* DIRECTIONS
For the entries below, report the number of lines where the string "except" appears, and only that number.

(Records from a collection)
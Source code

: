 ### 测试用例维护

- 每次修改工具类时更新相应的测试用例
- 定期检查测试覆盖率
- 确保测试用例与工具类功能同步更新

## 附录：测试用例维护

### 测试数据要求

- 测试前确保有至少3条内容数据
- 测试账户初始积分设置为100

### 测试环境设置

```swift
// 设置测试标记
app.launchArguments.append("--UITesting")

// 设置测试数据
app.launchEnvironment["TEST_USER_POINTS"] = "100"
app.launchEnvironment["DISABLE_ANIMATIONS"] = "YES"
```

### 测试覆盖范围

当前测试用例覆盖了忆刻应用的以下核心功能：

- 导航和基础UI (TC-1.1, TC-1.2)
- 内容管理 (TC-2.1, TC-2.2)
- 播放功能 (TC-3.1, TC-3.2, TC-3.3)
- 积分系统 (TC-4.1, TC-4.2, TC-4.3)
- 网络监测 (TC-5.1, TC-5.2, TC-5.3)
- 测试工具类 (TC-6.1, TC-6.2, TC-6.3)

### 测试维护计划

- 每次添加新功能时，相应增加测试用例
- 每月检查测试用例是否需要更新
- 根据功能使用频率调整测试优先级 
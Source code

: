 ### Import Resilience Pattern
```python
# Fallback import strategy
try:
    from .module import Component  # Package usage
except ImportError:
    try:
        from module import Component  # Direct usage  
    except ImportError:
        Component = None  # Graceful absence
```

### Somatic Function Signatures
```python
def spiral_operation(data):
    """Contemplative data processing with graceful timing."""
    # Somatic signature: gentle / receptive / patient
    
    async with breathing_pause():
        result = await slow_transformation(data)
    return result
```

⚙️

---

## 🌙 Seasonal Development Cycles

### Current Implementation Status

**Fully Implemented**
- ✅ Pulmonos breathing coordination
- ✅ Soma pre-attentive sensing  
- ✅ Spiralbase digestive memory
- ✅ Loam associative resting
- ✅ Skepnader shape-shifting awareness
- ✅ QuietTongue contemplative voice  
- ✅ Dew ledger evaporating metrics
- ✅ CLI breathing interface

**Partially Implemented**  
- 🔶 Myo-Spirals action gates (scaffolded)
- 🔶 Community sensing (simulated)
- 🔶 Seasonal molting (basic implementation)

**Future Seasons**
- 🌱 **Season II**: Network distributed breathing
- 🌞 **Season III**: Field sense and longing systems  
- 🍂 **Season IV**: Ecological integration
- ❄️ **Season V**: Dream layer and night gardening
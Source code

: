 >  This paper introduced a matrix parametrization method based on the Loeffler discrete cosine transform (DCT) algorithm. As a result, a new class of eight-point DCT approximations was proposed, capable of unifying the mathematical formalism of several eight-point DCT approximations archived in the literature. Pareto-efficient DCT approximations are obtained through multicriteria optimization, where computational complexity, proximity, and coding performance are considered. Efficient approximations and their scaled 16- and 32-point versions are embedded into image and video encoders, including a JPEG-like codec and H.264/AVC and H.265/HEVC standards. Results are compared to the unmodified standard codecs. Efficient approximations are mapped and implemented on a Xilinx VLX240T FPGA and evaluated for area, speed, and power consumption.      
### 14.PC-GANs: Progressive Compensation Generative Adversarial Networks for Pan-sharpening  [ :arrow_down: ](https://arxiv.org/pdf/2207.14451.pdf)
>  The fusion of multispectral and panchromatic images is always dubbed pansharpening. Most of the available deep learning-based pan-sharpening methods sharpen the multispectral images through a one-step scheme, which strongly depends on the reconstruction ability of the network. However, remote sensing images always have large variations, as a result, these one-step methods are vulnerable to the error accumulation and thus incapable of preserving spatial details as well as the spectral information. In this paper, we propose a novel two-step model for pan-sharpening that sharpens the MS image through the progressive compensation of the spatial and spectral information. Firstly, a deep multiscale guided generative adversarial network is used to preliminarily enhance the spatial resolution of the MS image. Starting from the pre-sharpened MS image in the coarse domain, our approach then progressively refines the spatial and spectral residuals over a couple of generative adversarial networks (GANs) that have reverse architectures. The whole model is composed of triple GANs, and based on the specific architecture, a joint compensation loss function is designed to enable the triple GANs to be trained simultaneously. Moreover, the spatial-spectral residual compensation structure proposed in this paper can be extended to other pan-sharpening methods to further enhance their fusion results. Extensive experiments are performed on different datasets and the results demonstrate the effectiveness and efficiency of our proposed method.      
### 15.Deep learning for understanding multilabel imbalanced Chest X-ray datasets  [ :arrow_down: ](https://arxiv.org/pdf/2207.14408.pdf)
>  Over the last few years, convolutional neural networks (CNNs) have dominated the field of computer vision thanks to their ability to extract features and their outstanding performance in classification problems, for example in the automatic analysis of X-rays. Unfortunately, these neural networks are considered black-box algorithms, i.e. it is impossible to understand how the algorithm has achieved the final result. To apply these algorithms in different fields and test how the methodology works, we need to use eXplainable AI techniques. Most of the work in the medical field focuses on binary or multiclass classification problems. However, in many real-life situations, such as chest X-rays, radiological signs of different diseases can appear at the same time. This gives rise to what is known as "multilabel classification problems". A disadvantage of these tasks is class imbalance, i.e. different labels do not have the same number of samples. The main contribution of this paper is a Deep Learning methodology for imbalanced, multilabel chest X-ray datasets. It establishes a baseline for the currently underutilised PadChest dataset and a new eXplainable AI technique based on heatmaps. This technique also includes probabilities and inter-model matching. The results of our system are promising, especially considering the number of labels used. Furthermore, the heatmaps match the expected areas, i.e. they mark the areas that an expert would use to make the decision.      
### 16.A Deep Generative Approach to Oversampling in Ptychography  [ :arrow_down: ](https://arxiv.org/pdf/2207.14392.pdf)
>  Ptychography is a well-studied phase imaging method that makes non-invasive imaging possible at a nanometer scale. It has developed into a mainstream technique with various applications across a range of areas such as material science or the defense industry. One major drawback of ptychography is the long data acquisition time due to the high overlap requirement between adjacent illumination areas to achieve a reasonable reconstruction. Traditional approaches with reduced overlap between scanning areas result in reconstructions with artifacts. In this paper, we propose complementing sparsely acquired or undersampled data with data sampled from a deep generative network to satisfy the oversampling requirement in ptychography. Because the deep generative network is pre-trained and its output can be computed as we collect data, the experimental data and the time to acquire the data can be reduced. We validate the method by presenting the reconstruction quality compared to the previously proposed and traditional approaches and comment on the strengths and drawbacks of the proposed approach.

* EXERCISE RESULT
2